5 files changed, 82 insertions, 14 deletions
diff --git a/ChangeLog b/ChangeLog
index 222789bc2..a3f194dee 100644
--- a/ChangeLog
+++ b/ChangeLog
@@ -1,3 +1,10 @@
+2010-03-22  Peter Stephenson  <p.w.stephenson@ntlworld.com>
+
+	* 27812: Doc/Zsh/zle.yo, Src/Zle/zle.h, Src/Zle/zle_refresh.c,
+	Src/Zle/zle_utils.c: when wchar_t contains Unicode code points,
+	use private area to put bytes that don't form characters for
+	special display.
+
 2010-03-22  Peter Stephenson  <pws@csr.com>
 
 	* 27822: Src/hist.c, Src/lex.c, Src/zle_params.c,
@@ -12949,5 +12956,5 @@
 
 *****************************************************
 * This is used by the shell to define $ZSH_PATCHLEVEL
-* $Revision: 1.4941 $
+* $Revision: 1.4942 $
 *****************************************************
diff --git a/Doc/Zsh/zle.yo b/Doc/Zsh/zle.yo
index 91c13a563..0e2fea5bd 100644
--- a/Doc/Zsh/zle.yo
+++ b/Doc/Zsh/zle.yo
@@ -2286,6 +2286,20 @@ angle brackets.  The number is the code point of the character in the wide
 character set; this may or may not be Unicode, depending on the operating
 system.
 )
+item(Invalid multibyte characters)(
+If the tt(MULTIBYTE) option is in effect, any sequence of one or more
+bytes that does not form a valid character in the current character
+set is treated as a series of bytes each shown as a special character.

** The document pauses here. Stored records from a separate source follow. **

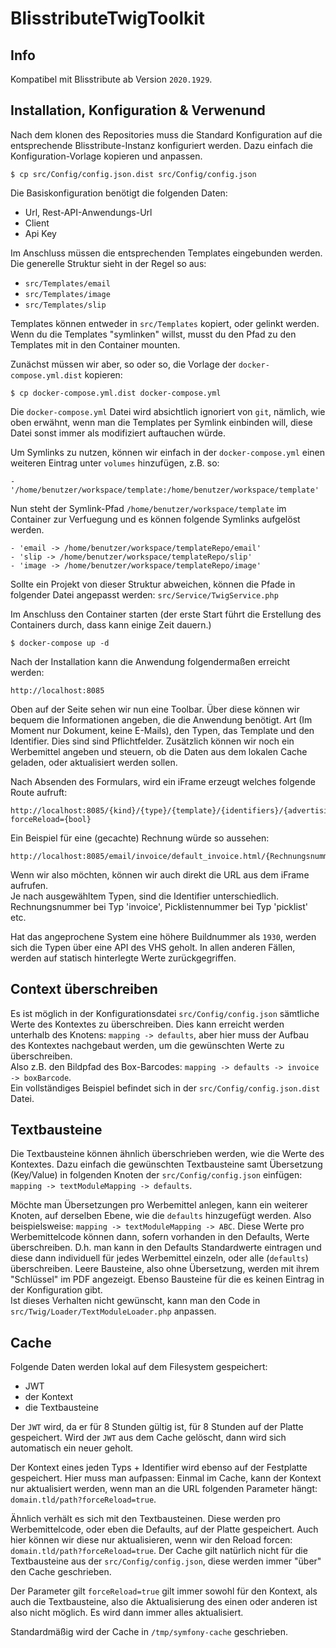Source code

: # BlisstributeTwigToolkit

## Info

Kompatibel mit Blisstribute ab Version `2020.1929`.

## Installation, Konfiguration & Verwenund

Nach dem klonen des Repositories muss die Standard Konfiguration auf die entsprechende Blisstribute-Instanz konfiguriert werden.
Dazu einfach die Konfiguration-Vorlage kopieren und anpassen.

    $ cp src/Config/config.json.dist src/Config/config.json

Die Basiskonfiguration benötigt die folgenden Daten:
- Url, Rest-API-Anwendungs-Url
- Client
- Api Key

Im Anschluss müssen die entsprechenden Templates eingebunden werden. 
Die generelle Struktur sieht in der Regel so aus:

- `src/Templates/email`
- `src/Templates/image`
- `src/Templates/slip`

Templates können entweder in `src/Templates` kopiert, oder gelinkt werden. Wenn du die Templates "symlinken" willst, musst
du den Pfad zu den Templates mit in den Container mounten. 

Zunächst müssen wir aber, so oder so, die Vorlage der `docker-compose.yml.dist` kopieren:

    $ cp docker-compose.yml.dist docker-compose.yml

Die `docker-compose.yml` Datei wird absichtlich ignoriert von `git`, nämlich, wie oben erwähnt, wenn man die Templates per
Symlink einbinden will, diese Datei sonst immer als modifiziert auftauchen würde.

Um Symlinks zu nutzen, können wir einfach in der `docker-compose.yml` einen weiteren Eintrag
unter `volumes` hinzufügen, z.B. so:

    - '/home/benutzer/workspace/template:/home/benutzer/workspace/template'

Nun steht der Symlink-Pfad `/home/benutzer/workspace/template` im Container zur Verfuegung und es können folgende Symlinks aufgelöst werden.

    - 'email -> /home/benutzer/workspace/templateRepo/email'
    - 'slip -> /home/benutzer/workspace/templateRepo/slip'
    - 'image -> /home/benutzer/workspace/templateRepo/image'

Sollte ein Projekt von dieser Struktur abweichen, können die Pfade in folgender
Datei angepasst werden: `src/Service/TwigService.php`

Im Anschluss den Container starten (der erste Start führt die Erstellung des Containers durch, dass kann einige Zeit dauern.)

    $ docker-compose up -d

Nach der Installation kann die Anwendung folgendermaßen erreicht werden:

    http://localhost:8085

Oben auf der Seite sehen wir nun eine Toolbar. Über diese können wir bequem die Informationen angeben, die die Anwendung benötigt.
Art (Im Moment nur Dokument, keine E-Mails), den Typen, das Template und den Identifier. Dies sind sind Pflichtfelder.
Zusätzlich können wir noch ein Werbemittel angeben und steuern, ob die Daten aus dem lokalen Cache geladen, oder aktualisiert werden sollen.

Nach Absenden des Formulars, wird ein iFrame erzeugt welches folgende Route aufruft:

    http://localhost:8085/{kind}/{type}/{template}/{identifiers}/{advertisingMediumCode}?forceReload={bool}

Ein Beispiel für eine (gecachte) Rechnung würde so aussehen:

    http://localhost:8085/email/invoice/default_invoice.html/{Rechnungsnummer}

Wenn wir also möchten, können wir auch direkt die URL aus dem iFrame aufrufen.  
Je nach ausgewähltem Typen, sind die Identifier unterschiedlich. Rechnungsnummer bei Typ 'invoice', Picklistennummer bei Typ 'picklist' etc.

Hat das angeprochene System eine höhere Buildnummer als `1930`, werden sich die Typen über eine API des VHS geholt. In allen anderen Fällen,
werden auf statisch hinterlegte Werte zurückgegriffen. 

## Context überschreiben

Es ist möglich in der Konfigurationsdatei `src/Config/config.json` sämtliche Werte des Kontextes zu überschreiben.
Dies kann erreicht werden unterhalb des Knotens: `mapping -> defaults`, aber hier muss der Aufbau des Kontextes 
nachgebaut werden, um die gewünschten Werte zu überschreiben.  
Also z.B. den Bildpfad des Box-Barcodes: `mapping -> defaults -> invoice -> boxBarcode`.  
Ein vollständiges Beispiel befindet sich in der `src/Config/config.json.dist` Datei.

## Textbausteine

Die Textbausteine können ähnlich überschrieben werden, wie die Werte des Kontextes. Dazu einfach die gewünschten Textbausteine
samt Übersetzung (Key/Value) in folgenden Knoten der `src/Config/config.json` einfügen: `mapping -> textModuleMapping -> defaults`.

Möchte man Übersetzungen pro Werbemittel anlegen, kann ein weiterer Knoten, auf derselben Ebene, wie die `defaults` hinzugefügt werden.
Also beispielsweise: `mapping -> textModuleMapping -> ABC`. Diese Werte pro Werbemittelcode können dann, sofern vorhanden in den Defaults,
Werte überschreiben. D.h. man kann in den Defaults Standardwerte eintragen und diese dann individuell für jedes Werbemittel einzeln, oder alle (`defaults`) überschreiben.
Leere Bausteine, also ohne Übersetzung, werden mit ihrem "Schlüssel" im PDF angezeigt. Ebenso Bausteine für die es keinen Eintrag
in der Konfiguration gibt.  
Ist dieses Verhalten nicht gewünscht, kann man den Code in `src/Twig/Loader/TextModuleLoader.php` anpassen.

## Cache

Folgende Daten werden lokal auf dem Filesystem gespeichert:

- JWT
- der Kontext
- die Textbausteine

Der `JWT` wird, da er für 8 Stunden gültig ist, für 8 Stunden auf der Platte gespeichert. Wird der `JWT` aus dem Cache
gelöscht, dann wird sich automatisch ein neuer geholt.

Der Kontext eines jeden Typs + Identifier wird ebenso auf der Festplatte gespeichert. Hier muss man aufpassen: Einmal im Cache,
kann der Kontext nur aktualisiert werden, wenn man an die URL folgenden Parameter hängt: `domain.tld/path?forceReload=true`.

Ähnlich verhält es sich mit den Textbausteinen. Diese werden pro Werbemittelcode, oder eben die Defaults, auf der Platte gespeichert.
Auch hier können wir diese nur aktualisieren, wenn wir den Reload forcen: `domain.tld/path?forceReload=true`.
Der Cache gilt natürlich nicht für die Textbausteine aus der `src/Config/config.json`, diese werden immer "über" den Cache geschrieben.

Der Parameter gilt `forceReload=true` gilt immer sowohl für den Kontext, als auch die Textbausteine, also die Aktualisierung des einen
oder anderen ist also nicht möglich. Es wird dann immer alles aktualisiert.

Standardmäßig wird der Cache in `/tmp/symfony-cache` geschrieben.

+This case can be distinguished from other unprintable characters
+as the bytes are represented as two hexadecimal digits between angle
+brackets, as distinct from the four or eight digits that are used for
+unprintable characters that are nonetheless valid in the current
+character set.
+
+Not all systems support this: for it to work, the system's representation of
+wide characters must be code values from the Universal Character Set,
+as defined by IS0 10646 (also known as Unicode).
+)
 enditem()
 
 If tt(zle_highlight) is not set or no value applies to a particular
diff --git a/Src/Zle/zle.h b/Src/Zle/zle.h
index 577a4442f..32f3e59f6 100644
--- a/Src/Zle/zle.h
+++ b/Src/Zle/zle.h
@@ -419,6 +419,20 @@ typedef struct {
 typedef REFRESH_ELEMENT *REFRESH_STRING;
 
 
+#if defined(MULTIBYTE_SUPPORT) && defined(__STDC_ISO_10646__)
+#define ZSH_INVALID_WCHAR_BASE	(0xe000U)
+#define ZSH_INVALID_WCHAR_TEST(x)			\
+    ((unsigned)(x) >= ZSH_INVALID_WCHAR_BASE &&		\
+     (unsigned)(x) <= (ZSH_INVALID_WCHAR_BASE + 255u))
+#define ZSH_INVALID_WCHAR_TO_CHAR(x)			\
+    ((char)((unsigned)(x) - ZSH_INVALID_WCHAR_BASE))
+#define ZSH_INVALID_WCHAR_TO_INT(x)			\
+    ((int)((unsigned)(x) - ZSH_INVALID_WCHAR_BASE))
+#define ZSH_CHAR_TO_INVALID_WCHAR(x)		\
+    ((wchar_t)(STOUC(x) + ZSH_INVALID_WCHAR_BASE))
+#endif
+
+
 #ifdef DEBUG
 #define METACHECK()		\
 	DPUTS(zlemetaline == NULL, "line not metafied")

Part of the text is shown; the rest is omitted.